I thought it would be Tempest. I really did. After a Glastonbury set that apparently moved people to tears and having missed out on the prize narrowly in 2014, I felt the stage was set for her proverbial “Hollywood ending”.

That’s where I was wrong. Because the Hyundai Mercury Prize isn’t Hollywood.

Hollywood is Taylor and Drake and Justin. Hollywood is whitened teeth, tailored gowns and dollar bills. Hollywood is on another planet, one most of us will only ever get to see through the lens of our telescopic TV screens.

Ironically, it is Mercury that feels like it is down here on Earth.

This year, Mercury is Sampha.

I’ve been listening to Process for a few months now. I, like many others, first became familiar with him through his collaborations with Solange, SBTRKT and Kanye – the latter of whom co-wrote the lead single from Process, Timmy’s Prayer.

As varied as his collaborators are, so is Process as a whole. It is a rich tapestry of musical endeavour.

From the sampled radio transmissions on Plastic 100°c to the seductive horn arrangement of Under, we start to get a sense of where Sampha’s success lies. In distinct contrast to the unorthodox and convoluted path his career has taken – it is in how simple everything sounds.

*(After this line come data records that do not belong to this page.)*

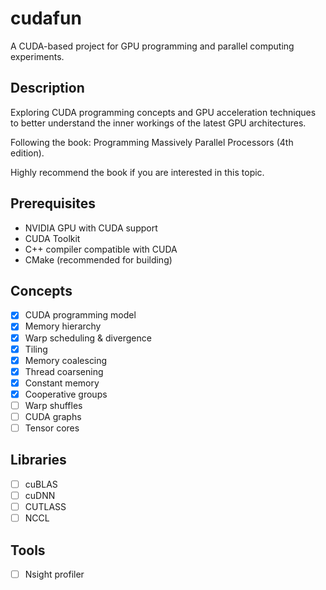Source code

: # cudafun

A CUDA-based project for GPU programming and parallel computing experiments.

## Description

Exploring CUDA programming concepts and GPU acceleration techniques to better understand the inner workings of the latest GPU architectures.

Following the book: Programming Massively Parallel Processors (4th edition).

Highly recommend the book if you are interested in this topic.

## Prerequisites

- NVIDIA GPU with CUDA support
- CUDA Toolkit
- C++ compiler compatible with CUDA
- CMake (recommended for building)

## Concepts
- [x] CUDA programming model
- [x] Memory hierarchy
- [x] Warp scheduling & divergence
- [x] Tiling
- [x] Memory coalescing
- [x] Thread coarsening
- [x] Constant memory
- [x] Cooperative groups
- [ ] Warp shuffles
- [ ] CUDA graphs
- [ ] Tensor cores

## Libraries
- [ ] cuBLAS
- [ ] cuDNN
- [ ] CUTLASS
- [ ] NCCL

## Tools
- [ ] Nsight profiler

I must be sure to make the distinction between “simplistic” and “simple”. The former would be indicative of a lower-brow of musical intelligence. The latter is a reference to how succinct Sampha is. He tells his story, he tells it in a way we understand, and then he leaves. He shrouds nothing in mystery, but rather leaves it all out on the table for us to dissect and marvel at.

There is no fat on Process. Everything in the album is there for a reason. No track epitomises this more than Like The Piano. For a man who is one of the greatest producers in the industry – at only 28 already a master of dance and house – it shows immense musical nous to rid any sort of theatricality from the track and lay bare a simple story of a boy’s relationship with his mother.


It is this song’s triumph on Thursday that shows us how important the Hyundai Mercury Prize is. You don’t need bells and whistles to win. You don’t need a choreographed dance routine to win. You certainly don’t need a “squad”.

All you need is a story, and a willingness to let us in. Sampha is letting us in. You’d be a fool to not come inside.